UDON is an innovative urban parking structure designed to address the safety, health, and sustainability shortcomings of the parking garage typology while placing it in the context of a vertically sprawling Hong Kong in a time of “anything is possible”.
UDON fights the stagnant, patterned monoliths already overburdening the skyline by introducing a form that works with nature rather than against it. The soft form of the strand allows it to work with the context in form and function.
UDON is but one noodle in the soup towards a safer, healthier, and more sustainable Hong Kong.
ONEWAY: a single lane for automobile traffic moving in a single direction with 60 degree parking on one side.
WALKWAY: a running, biking, and walking path that is used as circulation for UDON and as an exercise track.
When ONEWAY and WALKWAY are joined together, they become a single flexible strand that can then be tightly packed in many ways for optimal efficiency. UDON uses simulated particle physics to pack the strand onto the site. This allows required program to be easily nested within the strands. Much like beef cubes in a bowl of noodles.
A one-way parking structure is the easiest to navigate. It requires no map or signage. The parking spots are named according to their distance from the exit and colored according to their height off the ground.
Each rented parking space comes with a bike rental included in the price. One is stored at the front of each parking place, and extras distribute around the structure. The bikes can be used as a sustainable way to bring the customer to the ground level, instead of energy consuming elevators. They can also be used for exercise or as transport into the city, new reasons to visit UDON. This utilizes the potential energy that is normally wasted when one ascends parking structures.

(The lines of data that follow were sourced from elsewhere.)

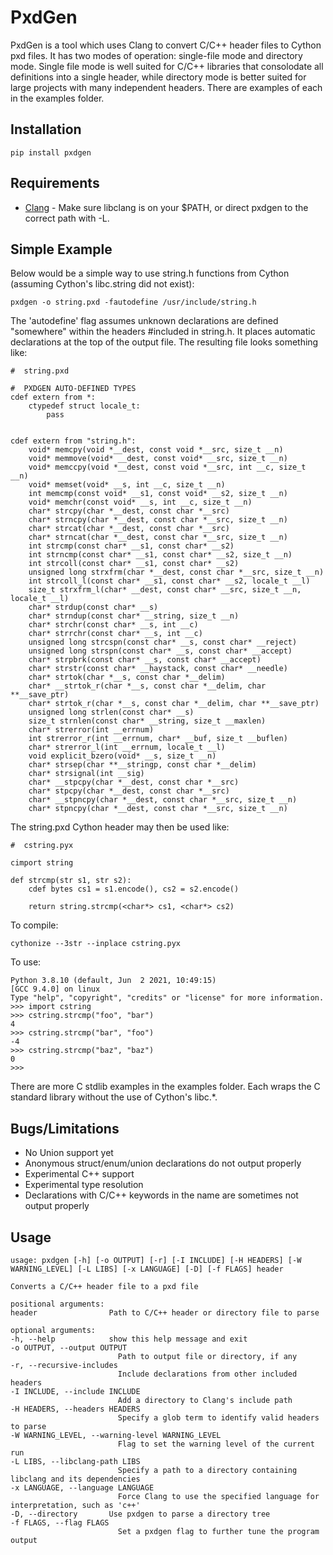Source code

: # PxdGen

PxdGen is a tool which uses Clang to convert C/C++ header files to Cython pxd files. It has two modes of operation: single-file mode and directory mode. Single file mode is well suited for C/C++ libraries that consolodate all definitions into a single header, while directory mode is better suited for large projects with many independent headers. There are examples of each in the examples folder.

## Installation

    pip install pxdgen
    
## Requirements

+ [Clang](https://releases.llvm.org/download.html) - Make sure libclang is on your $PATH, or direct pxdgen to the correct path with -L.

## Simple Example

Below would be a simple way to use string.h functions from Cython (assuming Cython's libc.string did not exist):

    pxdgen -o string.pxd -fautodefine /usr/include/string.h
    
The 'autodefine' flag assumes unknown declarations are defined "somewhere" within the headers #included in string.h. It places automatic declarations at the top of the output file. The resulting file looks something like:

    #  string.pxd
    
    #  PXDGEN AUTO-DEFINED TYPES
    cdef extern from *:
        ctypedef struct locale_t:
            pass


    cdef extern from "string.h":
        void* memcpy(void *__dest, const void *__src, size_t __n)
        void* memmove(void* __dest, const void* __src, size_t __n)
        void* memccpy(void *__dest, const void *__src, int __c, size_t __n)
        void* memset(void* __s, int __c, size_t __n)
        int memcmp(const void* __s1, const void* __s2, size_t __n)
        void* memchr(const void* __s, int __c, size_t __n)
        char* strcpy(char *__dest, const char *__src)
        char* strncpy(char *__dest, const char *__src, size_t __n)
        char* strcat(char *__dest, const char *__src)
        char* strncat(char *__dest, const char *__src, size_t __n)
        int strcmp(const char* __s1, const char* __s2)
        int strncmp(const char* __s1, const char* __s2, size_t __n)
        int strcoll(const char* __s1, const char* __s2)
        unsigned long strxfrm(char *__dest, const char *__src, size_t __n)
        int strcoll_l(const char* __s1, const char* __s2, locale_t __l)
        size_t strxfrm_l(char* __dest, const char* __src, size_t __n, locale_t __l)
        char* strdup(const char* __s)
        char* strndup(const char* __string, size_t __n)
        char* strchr(const char* __s, int __c)
        char* strrchr(const char* __s, int __c)
        unsigned long strcspn(const char* __s, const char* __reject)
        unsigned long strspn(const char* __s, const char* __accept)
        char* strpbrk(const char* __s, const char* __accept)
        char* strstr(const char* __haystack, const char* __needle)
        char* strtok(char *__s, const char *__delim)
        char* __strtok_r(char *__s, const char *__delim, char **__save_ptr)
        char* strtok_r(char *__s, const char *__delim, char **__save_ptr)
        unsigned long strlen(const char* __s)
        size_t strnlen(const char* __string, size_t __maxlen)
        char* strerror(int __errnum)
        int strerror_r(int __errnum, char* __buf, size_t __buflen)
        char* strerror_l(int __errnum, locale_t __l)
        void explicit_bzero(void* __s, size_t __n)
        char* strsep(char **__stringp, const char *__delim)
        char* strsignal(int __sig)
        char* __stpcpy(char *__dest, const char *__src)
        char* stpcpy(char *__dest, const char *__src)
        char* __stpncpy(char *__dest, const char *__src, size_t __n)
        char* stpncpy(char *__dest, const char *__src, size_t __n)

The string.pxd Cython header may then be used like:

    #  cstring.pyx

    cimport string

    def strcmp(str s1, str s2):
        cdef bytes cs1 = s1.encode(), cs2 = s2.encode()
        
        return string.strcmp(<char*> cs1, <char*> cs2)

To compile:

    cythonize --3str --inplace cstring.pyx

To use:

    Python 3.8.10 (default, Jun  2 2021, 10:49:15)
    [GCC 9.4.0] on linux
    Type "help", "copyright", "credits" or "license" for more information.
    >>> import cstring
    >>> cstring.strcmp("foo", "bar")
    4
    >>> cstring.strcmp("bar", "foo")
    -4
    >>> cstring.strcmp("baz", "baz")
    0
    >>>
    
There are more C stdlib examples in the examples folder. Each wraps the C standard library without the use of Cython's libc.*.

## Bugs/Limitations

 + No Union support yet
 + Anonymous struct/enum/union declarations do not output properly
 + Experimental C++ support
 + Experimental type resolution
 + Declarations with C/C++ keywords in the name are sometimes not output properly

## Usage

    usage: pxdgen [-h] [-o OUTPUT] [-r] [-I INCLUDE] [-H HEADERS] [-W WARNING_LEVEL] [-L LIBS] [-x LANGUAGE] [-D] [-f FLAGS] header

    Converts a C/C++ header file to a pxd file

    positional arguments:
    header                Path to C/C++ header or directory file to parse

    optional arguments:
    -h, --help            show this help message and exit
    -o OUTPUT, --output OUTPUT
                            Path to output file or directory, if any
    -r, --recursive-includes
                            Include declarations from other included headers
    -I INCLUDE, --include INCLUDE
                            Add a directory to Clang's include path
    -H HEADERS, --headers HEADERS
                            Specify a glob term to identify valid headers to parse
    -W WARNING_LEVEL, --warning-level WARNING_LEVEL
                            Flag to set the warning level of the current run
    -L LIBS, --libclang-path LIBS
                            Specify a path to a directory containing libclang and its dependencies
    -x LANGUAGE, --language LANGUAGE
                            Force Clang to use the specified language for interpretation, such as 'c++'
    -D, --directory       Use pxdgen to parse a directory tree
    -f FLAGS, --flag FLAGS
                            Set a pxdgen flag to further tune the program output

With multiple services offered, UDON has a diversity of visitors. This will not only provide income security for UDON investors, but security for the users. An experienced runner may want to run up then down the entire garage, so they park at the bottom. While a family going for a bike ride may want an easy ride so they start at the top. This dispersal of parking prevents potentially dangerous “dead-zones” of little use.
The general rule of parking safety is “park in highly visible, well lit areas”. With the increased traffic caused by the one-way road, no more “dead-zones”, and the number of people running on the track nearby, each parking spot is frequently viewed.
The walls of UDON are steel cables with varying types of plants climbing up them. The porosity of this skin allows natural lighting to penetrate into the building to illuminate any threats. This, also, allows natural ventilation of the garage while acting as a giant filter that cleans the carbon particulates from the air.
In one corner of the site rises a minimal core with rectilinear volumes cantilevered off from it. These volumes contain the essential functions of UDON. Lobby and reception are at the ground level nearest to the entrance of the parking. Above them are the offices for the administrators. Midway up the structure are the two levels of multi-purpose space, one with a terraced outdoor area. The top floor is the Café, also with indoor and outdoor seating. The outdoor seating has an option where visitors can sit on a stretch of grass and look out over the harbour.
The program volumes are made of concrete with rough recycled aggregate. Shielding this from solar rays, a single layer of back-painted glass is offset from the surface of the concrete. This glass can be backlit with multicolor L.E.D.’s to appear as glowing boxes in the sky during the “Festival of Lights”.
The rectilinear form of the program volumes is meant to appear as frozen in time whereas the curvilinear form of the ONEWAY-WALKWAY conveys the constant motion taking place within it.